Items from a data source
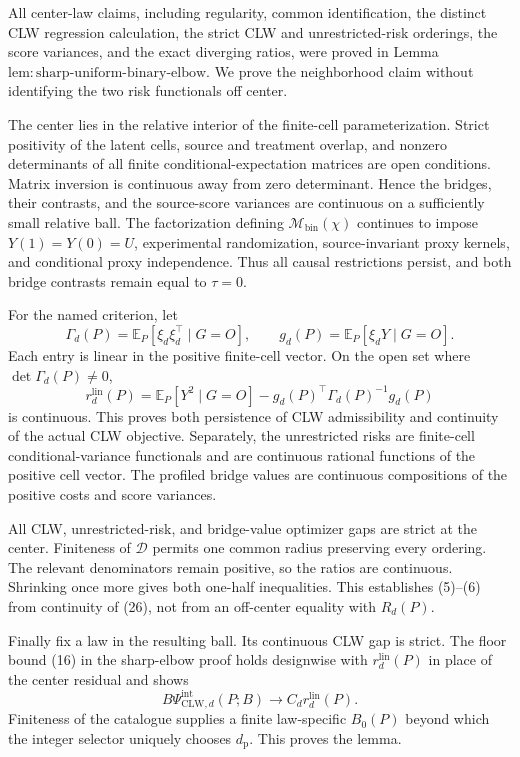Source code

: All center-law claims, including regularity, common identification, the distinct CLW regression calculation, the strict CLW and unrestricted-risk orderings, the score variances, and the exact diverging ratios, were proved in Lemma~\(\mathrm{lem{:}sharp\text{-}uniform\text{-}binary\text{-}elbow}\).  We prove the neighborhood claim without identifying the two risk functionals off center.

The center lies in the relative interior of the finite-cell parameterization.  Strict positivity of the latent cells, source and treatment overlap, and nonzero determinants of all finite conditional-expectation matrices are open conditions.  Matrix inversion is continuous away from zero determinant.  Hence the bridges, their contrasts, and the source-score variances are continuous on a sufficiently small relative ball.  The factorization defining \(\mathcal M_{\mathrm{bin}}(\chi)\) continues to impose \(Y(1)=Y(0)=U\), experimental randomization, source-invariant proxy kernels, and conditional proxy independence.  Thus all causal restrictions persist, and both bridge contrasts remain equal to \(\tau=0\).

For the named criterion, let
\[
 \Gamma_d(P)=\mathbb E_P[\xi_d\xi_d^\top\mid G=O],
 \qquad g_d(P)=\mathbb E_P[\xi_dY\mid G=O].
\]
Each entry is linear in the positive finite-cell vector.  On the open set where \(\det\Gamma_d(P)\ne0\),
\[
 r_d^{\mathrm{lin}}(P)
 =\mathbb E_P[Y^2\mid G=O]-g_d(P)^\top\Gamma_d(P)^{-1}g_d(P) \tag{26}
\]
is continuous.  This proves both persistence of CLW admissibility and continuity of the actual CLW objective.  Separately, the unrestricted risks are finite-cell conditional-variance functionals and are continuous rational functions of the positive cell vector.  The profiled bridge values are continuous compositions of the positive costs and score variances.

All CLW, unrestricted-risk, and bridge-value optimizer gaps are strict at the center.  Finiteness of \(\mathcal D\) permits one common radius preserving every ordering.  The relevant denominators remain positive, so the ratios are continuous.  Shrinking once more gives both one-half inequalities.  This establishes (5)--(6) from continuity of (26), not from an off-center equality with \(R_d(P)\).

Finally fix a law in the resulting ball.  Its continuous CLW gap is strict.  The floor bound (16) in the sharp-elbow proof holds designwise with \(r_d^{\mathrm{lin}}(P)\) in place of the center residual and shows
\[
 B\Psi_{\mathrm{CLW},d}^{\mathrm{int}}(P;B)
 \longrightarrow C_dr_d^{\mathrm{lin}}(P).
\]
Finiteness of the catalogue supplies a finite law-specific \(B_0(P)\) beyond which the integer selector uniquely chooses \(d_{\mathrm p}\).  This proves the lemma.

Task to carry out — Exactly how many lines in the data above hold "proves"? State that number only.

Solution below — 2